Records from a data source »
★ ★ ★ ★ ★ ★ ★

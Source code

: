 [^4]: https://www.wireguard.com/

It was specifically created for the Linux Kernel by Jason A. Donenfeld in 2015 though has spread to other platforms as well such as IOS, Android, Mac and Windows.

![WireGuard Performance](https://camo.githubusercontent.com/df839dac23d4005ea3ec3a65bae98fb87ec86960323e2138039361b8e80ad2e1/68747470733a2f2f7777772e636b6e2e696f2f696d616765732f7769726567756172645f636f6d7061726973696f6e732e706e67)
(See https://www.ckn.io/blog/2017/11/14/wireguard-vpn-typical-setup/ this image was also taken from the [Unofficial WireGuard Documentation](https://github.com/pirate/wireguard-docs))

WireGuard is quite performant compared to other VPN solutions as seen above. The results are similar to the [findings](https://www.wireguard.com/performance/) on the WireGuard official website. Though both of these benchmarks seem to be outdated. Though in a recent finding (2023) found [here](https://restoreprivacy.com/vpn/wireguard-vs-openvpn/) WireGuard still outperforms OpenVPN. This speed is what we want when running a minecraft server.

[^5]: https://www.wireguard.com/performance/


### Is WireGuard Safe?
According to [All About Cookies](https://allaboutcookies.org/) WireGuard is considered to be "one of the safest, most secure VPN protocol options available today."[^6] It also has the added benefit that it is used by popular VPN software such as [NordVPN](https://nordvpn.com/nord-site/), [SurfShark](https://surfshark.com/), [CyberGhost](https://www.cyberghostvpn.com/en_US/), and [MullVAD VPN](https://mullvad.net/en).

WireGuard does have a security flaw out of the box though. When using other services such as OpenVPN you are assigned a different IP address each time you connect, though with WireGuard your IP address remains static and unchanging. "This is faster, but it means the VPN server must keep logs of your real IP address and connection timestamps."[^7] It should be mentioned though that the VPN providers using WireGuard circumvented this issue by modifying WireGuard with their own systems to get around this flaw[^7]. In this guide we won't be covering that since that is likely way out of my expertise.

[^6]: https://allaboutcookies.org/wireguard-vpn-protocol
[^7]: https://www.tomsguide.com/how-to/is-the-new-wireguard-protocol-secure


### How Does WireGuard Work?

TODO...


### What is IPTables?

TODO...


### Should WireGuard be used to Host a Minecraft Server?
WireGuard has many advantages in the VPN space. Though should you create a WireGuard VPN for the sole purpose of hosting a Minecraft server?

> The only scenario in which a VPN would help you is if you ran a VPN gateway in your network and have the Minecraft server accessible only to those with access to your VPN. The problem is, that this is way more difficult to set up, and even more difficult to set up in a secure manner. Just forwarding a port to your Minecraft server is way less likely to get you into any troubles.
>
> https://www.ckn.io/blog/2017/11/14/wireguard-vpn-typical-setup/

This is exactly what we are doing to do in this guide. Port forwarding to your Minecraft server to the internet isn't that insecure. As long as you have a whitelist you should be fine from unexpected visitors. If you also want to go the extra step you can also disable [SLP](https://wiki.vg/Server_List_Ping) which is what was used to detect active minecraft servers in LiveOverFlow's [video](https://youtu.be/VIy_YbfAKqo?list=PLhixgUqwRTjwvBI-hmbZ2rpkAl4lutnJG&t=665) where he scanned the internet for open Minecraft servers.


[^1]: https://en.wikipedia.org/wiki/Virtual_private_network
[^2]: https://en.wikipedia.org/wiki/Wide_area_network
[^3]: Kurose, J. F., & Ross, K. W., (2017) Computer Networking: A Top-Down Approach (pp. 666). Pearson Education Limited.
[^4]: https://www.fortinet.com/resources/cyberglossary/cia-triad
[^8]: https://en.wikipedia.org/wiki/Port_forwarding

★ ★ ★ ★ ★ ★ ★

Instructions for the task »
Beginning at the top of the entries above, output each line exactly, and end with the line in which "this image was" appears.

Response to this task »
Source code

: [^4]: https://www.wireguard.com/

It was specifically created for the Linux Kernel by Jason A. Donenfeld in 2015 though has spread to other platforms as well such as IOS, Android, Mac and Windows.

![WireGuard Performance](https://camo.githubusercontent.com/df839dac23d4005ea3ec3a65bae98fb87ec86960323e2138039361b8e80ad2e1/68747470733a2f2f7777772e636b6e2e696f2f696d616765732f7769726567756172645f636f6d7061726973696f6e732e706e67)
(See https://www.ckn.io/blog/2017/11/14/wireguard-vpn-typical-setup/ this image was also taken from the [Unofficial WireGuard Documentation](https://github.com/pirate/wireguard-docs))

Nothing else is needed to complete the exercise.